# Work order
Set down every line of the data, unchanged and complete.
------ Given data ------
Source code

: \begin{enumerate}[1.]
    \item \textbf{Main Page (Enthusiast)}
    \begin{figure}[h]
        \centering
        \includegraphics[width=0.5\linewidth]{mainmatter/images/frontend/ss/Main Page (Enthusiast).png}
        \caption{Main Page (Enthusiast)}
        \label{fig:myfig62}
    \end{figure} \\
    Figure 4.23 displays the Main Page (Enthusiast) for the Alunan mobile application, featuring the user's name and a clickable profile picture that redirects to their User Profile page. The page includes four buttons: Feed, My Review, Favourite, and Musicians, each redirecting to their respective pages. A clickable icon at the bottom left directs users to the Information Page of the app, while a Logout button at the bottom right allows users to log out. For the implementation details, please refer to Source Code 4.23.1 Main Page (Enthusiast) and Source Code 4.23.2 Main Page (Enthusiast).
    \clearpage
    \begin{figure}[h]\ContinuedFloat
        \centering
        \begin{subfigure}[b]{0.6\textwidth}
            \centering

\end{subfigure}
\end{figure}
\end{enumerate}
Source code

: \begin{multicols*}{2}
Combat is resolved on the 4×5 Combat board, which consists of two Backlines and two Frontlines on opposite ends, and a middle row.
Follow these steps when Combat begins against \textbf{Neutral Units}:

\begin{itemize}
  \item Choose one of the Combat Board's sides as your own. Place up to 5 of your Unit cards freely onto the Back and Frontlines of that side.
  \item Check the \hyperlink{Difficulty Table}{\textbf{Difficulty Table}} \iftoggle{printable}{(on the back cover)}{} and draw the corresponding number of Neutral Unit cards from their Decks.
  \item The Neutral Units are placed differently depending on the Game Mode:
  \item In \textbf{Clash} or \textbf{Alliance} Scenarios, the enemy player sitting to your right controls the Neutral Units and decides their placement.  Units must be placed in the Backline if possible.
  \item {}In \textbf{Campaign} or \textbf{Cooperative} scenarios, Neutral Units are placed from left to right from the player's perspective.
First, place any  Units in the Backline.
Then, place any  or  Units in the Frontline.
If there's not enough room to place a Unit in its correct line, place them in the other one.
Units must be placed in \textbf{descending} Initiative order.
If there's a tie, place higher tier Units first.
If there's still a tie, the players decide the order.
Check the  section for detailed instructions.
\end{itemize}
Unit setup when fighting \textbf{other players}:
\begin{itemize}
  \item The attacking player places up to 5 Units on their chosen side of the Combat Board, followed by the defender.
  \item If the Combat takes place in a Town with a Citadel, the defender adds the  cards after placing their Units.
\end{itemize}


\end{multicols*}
------
# Solution to this exercise
Source code

: \begin{enumerate}[1.]
    \item \textbf{Main Page (Enthusiast)}
    \begin{figure}[h]
        \centering
        \includegraphics[width=0.5\linewidth]{mainmatter/images/frontend/ss/Main Page (Enthusiast).png}
        \caption{Main Page (Enthusiast)}
        \label{fig:myfig62}
    \end{figure} \\
    Figure 4.23 displays the Main Page (Enthusiast) for the Alunan mobile application, featuring the user's name and a clickable profile picture that redirects to their User Profile page. The page includes four buttons: Feed, My Review, Favourite, and Musicians, each redirecting to their respective pages. A clickable icon at the bottom left directs users to the Information Page of the app, while a Logout button at the bottom right allows users to log out. For the implementation details, please refer to Source Code 4.23.1 Main Page (Enthusiast) and Source Code 4.23.2 Main Page (Enthusiast).
    \clearpage
    \begin{figure}[h]\ContinuedFloat
        \centering
        \begin{subfigure}[b]{0.6\textwidth}
            \centering

\end{subfigure}
\end{figure}
\end{enumerate}
Source code

: \begin{multicols*}{2}
Combat is resolved on the 4×5 Combat board, which consists of two Backlines and two Frontlines on opposite ends, and a middle row.
Follow these steps when Combat begins against \textbf{Neutral Units}:

\begin{itemize}
  \item Choose one of the Combat Board's sides as your own. Place up to 5 of your Unit cards freely onto the Back and Frontlines of that side.
  \item Check the \hyperlink{Difficulty Table}{\textbf{Difficulty Table}} \iftoggle{printable}{(on the back cover)}{} and draw the corresponding number of Neutral Unit cards from their Decks.
  \item The Neutral Units are placed differently depending on the Game Mode:
  \item In \textbf{Clash} or \textbf{Alliance} Scenarios, the enemy player sitting to your right controls the Neutral Units and decides their placement.  Units must be placed in the Backline if possible.
  \item {}In \textbf{Campaign} or \textbf{Cooperative} scenarios, Neutral Units are placed from left to right from the player's perspective.
First, place any  Units in the Backline.
Then, place any  or  Units in the Frontline.
If there's not enough room to place a Unit in its correct line, place them in the other one.
Units must be placed in \textbf{descending} Initiative order.
If there's a tie, place higher tier Units first.
If there's still a tie, the players decide the order.
Check the  section for detailed instructions.
\end{itemize}
Unit setup when fighting \textbf{other players}:
\begin{itemize}
  \item The attacking player places up to 5 Units on their chosen side of the Combat Board, followed by the defender.
  \item If the Combat takes place in a Town with a Citadel, the defender adds the  cards after placing their Units.
\end{itemize}


\end{multicols*}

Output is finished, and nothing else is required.